The Proposed Penalties
By s. 39(1) of the Act, the Superintendent is authorized to impose an administrative penalty on persons whom he is satisfied have contravened or not complied with a requirement established under the Act, other than certain requirements not relevant in this matter. Such penalties are imposed, as stated by s. 38(1) of the Act, “[t]o promote compliance with the requirements established under the Act”, and “[to] prevent a person or entity from deriving, directly or indirectly, any economic benefit as a result of contravening or failing to comply with a requirement established under this Act.”
Criteria governing the amount of an administrative penalty to be imposed are provided by section 3 of The Administrative Penalties Regulation, O. Reg. 192/08:
The Superintendent shall consider only the following criteria when determining the amount of an administrative penalty to be imposed under section 39 of the Act for a purpose set out in section 38 of the Act:
The degree to which the contravention or failure was intentional, reckless or negligent.
The extent of the harm or potential harm to others resulting from the contravention or failure.
The extent to which the person or entity tried to mitigate any loss or take other remedial action.
The extent to which the person or entity derived or reasonably might have expected to derive, directly or indirectly, any economic benefit from the contravention or failure.
Any other contraventions or failures to comply with a requirement established under the Act or with any other financial services legislation of Ontario or of any jurisdiction during the preceding five years by the person or entity.
Applying these criteria to the conduct of Nordale which gave rise to the NOP to impose an administrative monetary penalty, the Tribunal finds as follows:
The failure to carry E & O insurance during the period in question was grossly negligent. Nordale, through its principal broker, was well aware of the need for separate insurance apart from any required for the real estate business which it also carried on. This was not disputed. The e-mail message to Nordale from its insurance broker, warning that its existing policy was expiring and required renewal was unambiguous. Making all allowances for a human propensity to see what one wishes to see, the principal broker could scarcely have turned his mind at all to what the message actually said, in order to conclude that the renewal was being looked after without further action by Nordale, and that the attached copy of the certificate of the expiring policy was a certificate for the renewed policy. Even if the application form for a renewal was inadvertently omitted from the attachments to the e-mail, it was referred to in the attachments, and an omission should reasonably have given rise to an enquiry.
Although there was no actual harm to others, as Nordale was not carrying on a mortgage brokerage business, there was potential harm should Nordale have decided that it was opportune to commence business during the period when it was uninsured.
Nordale did take out insurance promptly after notification by the Superintendent.
Nordale saved almost one and one half years of premiums by not making a timely renewal of its policy.
It was not alleged that Nordale had failed to comply with any financial services legislation within the preceding five years.
In an affidavit filed at this hearing, Mr.

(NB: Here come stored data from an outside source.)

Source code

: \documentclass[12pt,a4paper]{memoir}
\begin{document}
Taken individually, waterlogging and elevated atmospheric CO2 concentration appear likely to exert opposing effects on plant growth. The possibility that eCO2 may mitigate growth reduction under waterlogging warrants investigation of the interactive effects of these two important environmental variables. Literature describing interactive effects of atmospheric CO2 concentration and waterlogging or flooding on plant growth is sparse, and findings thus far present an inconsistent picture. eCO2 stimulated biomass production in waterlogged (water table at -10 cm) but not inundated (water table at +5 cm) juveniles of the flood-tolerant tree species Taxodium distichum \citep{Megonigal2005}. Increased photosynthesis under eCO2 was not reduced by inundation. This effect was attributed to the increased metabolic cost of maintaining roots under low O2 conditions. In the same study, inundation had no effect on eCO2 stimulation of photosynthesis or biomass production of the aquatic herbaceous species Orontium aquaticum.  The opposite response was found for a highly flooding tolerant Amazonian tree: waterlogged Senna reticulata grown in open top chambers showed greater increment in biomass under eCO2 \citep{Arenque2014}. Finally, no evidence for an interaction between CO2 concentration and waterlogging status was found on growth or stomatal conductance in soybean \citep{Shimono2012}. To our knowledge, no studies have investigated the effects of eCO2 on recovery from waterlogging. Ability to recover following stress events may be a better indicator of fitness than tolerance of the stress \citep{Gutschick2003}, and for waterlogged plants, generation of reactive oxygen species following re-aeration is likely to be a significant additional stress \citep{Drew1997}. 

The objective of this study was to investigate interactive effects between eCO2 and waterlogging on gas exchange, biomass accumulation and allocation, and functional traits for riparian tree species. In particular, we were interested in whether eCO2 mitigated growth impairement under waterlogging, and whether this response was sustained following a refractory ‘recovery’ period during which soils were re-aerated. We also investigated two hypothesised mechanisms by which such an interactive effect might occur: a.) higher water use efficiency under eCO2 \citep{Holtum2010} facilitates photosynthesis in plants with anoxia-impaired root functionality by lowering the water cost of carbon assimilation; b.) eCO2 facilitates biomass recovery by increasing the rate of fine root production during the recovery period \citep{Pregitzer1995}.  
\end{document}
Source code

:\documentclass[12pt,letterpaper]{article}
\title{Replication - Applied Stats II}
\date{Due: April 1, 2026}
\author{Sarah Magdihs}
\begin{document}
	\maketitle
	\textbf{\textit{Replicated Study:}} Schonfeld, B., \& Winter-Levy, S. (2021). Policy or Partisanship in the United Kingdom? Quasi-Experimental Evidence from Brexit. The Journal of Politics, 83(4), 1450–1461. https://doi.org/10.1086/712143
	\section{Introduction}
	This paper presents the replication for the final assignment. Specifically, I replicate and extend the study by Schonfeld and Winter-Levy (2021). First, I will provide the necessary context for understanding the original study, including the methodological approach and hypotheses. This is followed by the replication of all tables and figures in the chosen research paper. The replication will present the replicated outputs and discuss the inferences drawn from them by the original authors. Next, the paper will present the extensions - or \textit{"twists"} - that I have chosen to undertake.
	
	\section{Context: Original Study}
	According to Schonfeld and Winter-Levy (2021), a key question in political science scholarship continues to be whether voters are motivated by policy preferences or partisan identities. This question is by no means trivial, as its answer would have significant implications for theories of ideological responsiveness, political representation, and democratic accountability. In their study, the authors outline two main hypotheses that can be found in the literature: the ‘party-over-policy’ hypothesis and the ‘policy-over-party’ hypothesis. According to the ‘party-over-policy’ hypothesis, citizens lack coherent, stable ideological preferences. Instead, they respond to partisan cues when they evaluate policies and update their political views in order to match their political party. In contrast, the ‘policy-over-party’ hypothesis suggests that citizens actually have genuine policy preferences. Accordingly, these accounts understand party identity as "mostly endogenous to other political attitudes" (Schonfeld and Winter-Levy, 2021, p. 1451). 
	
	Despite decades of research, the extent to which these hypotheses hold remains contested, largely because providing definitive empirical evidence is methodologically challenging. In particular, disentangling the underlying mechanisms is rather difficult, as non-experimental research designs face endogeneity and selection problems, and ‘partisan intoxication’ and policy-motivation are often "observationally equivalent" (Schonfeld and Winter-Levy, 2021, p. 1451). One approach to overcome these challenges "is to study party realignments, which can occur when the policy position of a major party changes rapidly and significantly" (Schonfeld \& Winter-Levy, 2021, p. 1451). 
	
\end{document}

Anatol Monid deposed that he is the Director of the Market Regulation Branch, Licencing and Market Conduct Division, of the Financial Services Commission of Ontario. He deposed, inter alia, that “[i]n the case of brokerages found to be in contravention of the E & O requirement for a second time (but were now in compliance), the Superintendent generally proposed a penalty of $3000.” In the present case, as noted above, the Superintendent is proposing an administrative penalty of $3500. Counsel for the Superintendent alleged that this increase was justified by the aggravating factor of the misinformation contained in the 2009 Annual Information Return. However, this misinformation was not relied upon as a ground in the NOP. The Tribunal finds that, however egregious was the principal broker’s negligence in reviewing the communication from his insurance broker that his E & O policy was expiring, it is not more probable than not that he deliberately decided against keeping up the policy. The misstatement in the Return should therefore be regarded as another consequence of his negligence. Nevertheless, the amount of premium saved over the 17.5 months in question, coupled with the extreme degree of carelessness exhibited here in maintaining insurance for the protection of the public, fully justifies the increase above the ordinary level proposed, and more. The Administrative monetary penalty should be increased to $4000.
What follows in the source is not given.